Maybe part of the problem is that I don't understand depreciation. I have never owned a home before, and have not had to deal with depreciating anything, so I really don't understand the concept and how it affects my taxes. I don't understand the term "tax basis."
I bought a home in 2006, and I would like to take the home office deduction, as I did when I was renting, but I want to be sure it will be worthwhile. I bought the home for $489,000. My office space is now 12 percent of my house. I intend to put on an addition this year (which will change my office space to 8 percent) that will cost me $60,000, but bring the value of the house higher. If I were to sell the house in three years for $650,000, approximately what kind of capital gains am I looking at?
Your confusion is understandable; the tax law is full of complex specific terms. Usually, the depreciation deduction on home office deductions is not worth it. Depreciation is a tax deduction that allows you to write off the cost of your investment in income-producing property.
First off, everyone knows the IRS hates home office deductions. If you a claim a home office deduction, you should claim depreciation on the property. If you claim depreciation, then when you sell the property a portion of your gain is subject to income tax. I'll give you an example, ignoring your addition as it just complicates the math.
Your tax basis in your home is your cost of $489,000. Depreciation is only computed on the improvements, not the land. Suppose your land is worth $99,000 so that your basis for depreciation is $390,000. Your depreciation is computed straight over 39 years or up to $10,000 a year. Since 12 percent of the home is your office, your actual deduction is $1,200; for your theoretical three years, it's $3,600 in total depreciation deductions.

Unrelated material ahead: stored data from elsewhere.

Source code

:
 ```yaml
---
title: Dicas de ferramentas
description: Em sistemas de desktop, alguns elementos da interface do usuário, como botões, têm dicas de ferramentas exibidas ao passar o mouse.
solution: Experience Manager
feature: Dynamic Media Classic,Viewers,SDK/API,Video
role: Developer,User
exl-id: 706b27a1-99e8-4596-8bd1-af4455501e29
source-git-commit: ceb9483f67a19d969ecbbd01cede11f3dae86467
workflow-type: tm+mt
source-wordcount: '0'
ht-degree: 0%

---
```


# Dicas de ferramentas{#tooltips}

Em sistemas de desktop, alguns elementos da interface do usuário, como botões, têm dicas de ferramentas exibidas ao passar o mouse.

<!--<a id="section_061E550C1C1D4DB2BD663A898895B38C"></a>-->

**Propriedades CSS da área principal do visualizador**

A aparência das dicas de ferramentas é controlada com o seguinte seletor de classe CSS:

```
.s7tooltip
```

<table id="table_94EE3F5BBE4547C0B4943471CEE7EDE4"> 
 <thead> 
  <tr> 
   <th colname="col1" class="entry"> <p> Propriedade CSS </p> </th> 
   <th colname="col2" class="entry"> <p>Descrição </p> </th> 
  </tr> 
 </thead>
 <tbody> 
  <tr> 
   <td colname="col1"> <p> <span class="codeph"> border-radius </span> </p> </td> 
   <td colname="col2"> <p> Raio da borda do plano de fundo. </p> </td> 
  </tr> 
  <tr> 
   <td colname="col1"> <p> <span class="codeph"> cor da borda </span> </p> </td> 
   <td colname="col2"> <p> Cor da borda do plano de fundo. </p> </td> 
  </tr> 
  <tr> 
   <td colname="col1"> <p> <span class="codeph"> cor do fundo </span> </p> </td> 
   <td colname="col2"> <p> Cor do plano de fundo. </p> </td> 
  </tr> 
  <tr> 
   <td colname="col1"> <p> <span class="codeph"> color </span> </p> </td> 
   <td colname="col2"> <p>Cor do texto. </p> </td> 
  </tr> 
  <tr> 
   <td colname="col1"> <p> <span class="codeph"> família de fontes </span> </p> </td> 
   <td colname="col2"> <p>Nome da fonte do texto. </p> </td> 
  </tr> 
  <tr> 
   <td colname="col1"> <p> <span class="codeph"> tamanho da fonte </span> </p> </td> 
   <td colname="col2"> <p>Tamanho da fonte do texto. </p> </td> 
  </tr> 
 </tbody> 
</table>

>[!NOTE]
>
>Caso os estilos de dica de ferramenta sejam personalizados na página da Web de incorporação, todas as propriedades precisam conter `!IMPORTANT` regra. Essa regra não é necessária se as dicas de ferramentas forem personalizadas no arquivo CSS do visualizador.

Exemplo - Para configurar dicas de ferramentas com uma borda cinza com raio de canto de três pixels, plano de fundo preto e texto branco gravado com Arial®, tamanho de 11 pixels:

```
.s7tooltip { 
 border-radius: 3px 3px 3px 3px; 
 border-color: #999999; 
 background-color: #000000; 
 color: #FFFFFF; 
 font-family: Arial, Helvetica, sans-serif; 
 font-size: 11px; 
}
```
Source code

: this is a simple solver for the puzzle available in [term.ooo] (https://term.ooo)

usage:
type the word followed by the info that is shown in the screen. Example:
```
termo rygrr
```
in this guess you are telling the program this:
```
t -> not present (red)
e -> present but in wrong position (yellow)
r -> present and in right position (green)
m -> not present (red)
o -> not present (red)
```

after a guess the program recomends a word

When you sell, you'll have $161,000 in gain ($650,000 selling price less $489,000 cost). Since you wrote off 12 percent of your home, 12 percent of the gain is taxed as capital gains. So you pay 15 percent on $19,320 in gain or $2,898 in capital gains tax. You also pay 25 percent tax on the $3,600 in home office depreciation or $900. Your $3,600 in home office depreciation deductions may have saved you at most $1,800 in combined income and self-employment taxes. But in the end it cost you $3,798 in taxes on the sale of the property. The IRS is ahead almost $2,000 so I don't know why it hates the home office deduction so much.